### Problem description:
Please give again, exactly and only, the stretch of lines from the one containing "- Integrate comprehensive" to the end of the entries below.

### Material provided:
◇ ◇ ◇
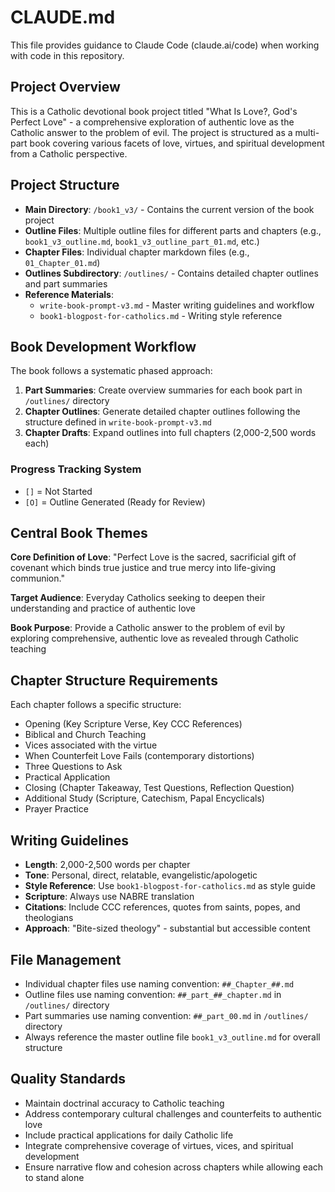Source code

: # CLAUDE.md

This file provides guidance to Claude Code (claude.ai/code) when working with code in this repository.

## Project Overview

This is a Catholic devotional book project titled "What Is Love?, God's Perfect Love" - a comprehensive exploration of authentic love as the Catholic answer to the problem of evil. The project is structured as a multi-part book covering various facets of love, virtues, and spiritual development from a Catholic perspective.

## Project Structure

- **Main Directory**: `/book1_v3/` - Contains the current version of the book project
- **Outline Files**: Multiple outline files for different parts and chapters (e.g., `book1_v3_outline.md`, `book1_v3_outline_part_01.md`, etc.)
- **Chapter Files**: Individual chapter markdown files (e.g., `01_Chapter_01.md`)
- **Outlines Subdirectory**: `/outlines/` - Contains detailed chapter outlines and part summaries
- **Reference Materials**:
  - `write-book-prompt-v3.md` - Master writing guidelines and workflow
  - `book1-blogpost-for-catholics.md` - Writing style reference

## Book Development Workflow

The book follows a systematic phased approach:

1. **Part Summaries**: Create overview summaries for each book part in `/outlines/` directory
2. **Chapter Outlines**: Generate detailed chapter outlines following the structure defined in `write-book-prompt-v3.md`
3. **Chapter Drafts**: Expand outlines into full chapters (2,000-2,500 words each)

### Progress Tracking System
- `[]` = Not Started
- `[O]` = Outline Generated (Ready for Review)

## Central Book Themes

**Core Definition of Love**: "Perfect Love is the sacred, sacrificial gift of covenant which binds true justice and true mercy into life-giving communion."

**Target Audience**: Everyday Catholics seeking to deepen their understanding and practice of authentic love

**Book Purpose**: Provide a Catholic answer to the problem of evil by exploring comprehensive, authentic love as revealed through Catholic teaching

## Chapter Structure Requirements

Each chapter follows a specific structure:
- Opening (Key Scripture Verse, Key CCC References)
- Biblical and Church Teaching
- Vices associated with the virtue
- When Counterfeit Love Fails (contemporary distortions)
- Three Questions to Ask
- Practical Application
- Closing (Chapter Takeaway, Test Questions, Reflection Question)
- Additional Study (Scripture, Catechism, Papal Encyclicals)
- Prayer Practice

## Writing Guidelines

- **Length**: 2,000-2,500 words per chapter
- **Tone**: Personal, direct, relatable, evangelistic/apologetic
- **Style Reference**: Use `book1-blogpost-for-catholics.md` as style guide
- **Scripture**: Always use NABRE translation
- **Citations**: Include CCC references, quotes from saints, popes, and theologians
- **Approach**: "Bite-sized theology" - substantial but accessible content

## File Management

- Individual chapter files use naming convention: `##_Chapter_##.md`
- Outline files use naming convention: `##_part_##_chapter.md` in `/outlines/` directory
- Part summaries use naming convention: `##_part_00.md` in `/outlines/` directory
- Always reference the master outline file `book1_v3_outline.md` for overall structure

## Quality Standards

- Maintain doctrinal accuracy to Catholic teaching
- Address contemporary cultural challenges and counterfeits to authentic love
- Include practical applications for daily Catholic life
- Integrate comprehensive coverage of virtues, vices, and spiritual development
- Ensure narrative flow and cohesion across chapters while allowing each to stand alone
◇ ◇ ◇
### Response area:
- Integrate comprehensive coverage of virtues, vices, and spiritual development
- Ensure narrative flow and cohesion across chapters while allowing each to stand alone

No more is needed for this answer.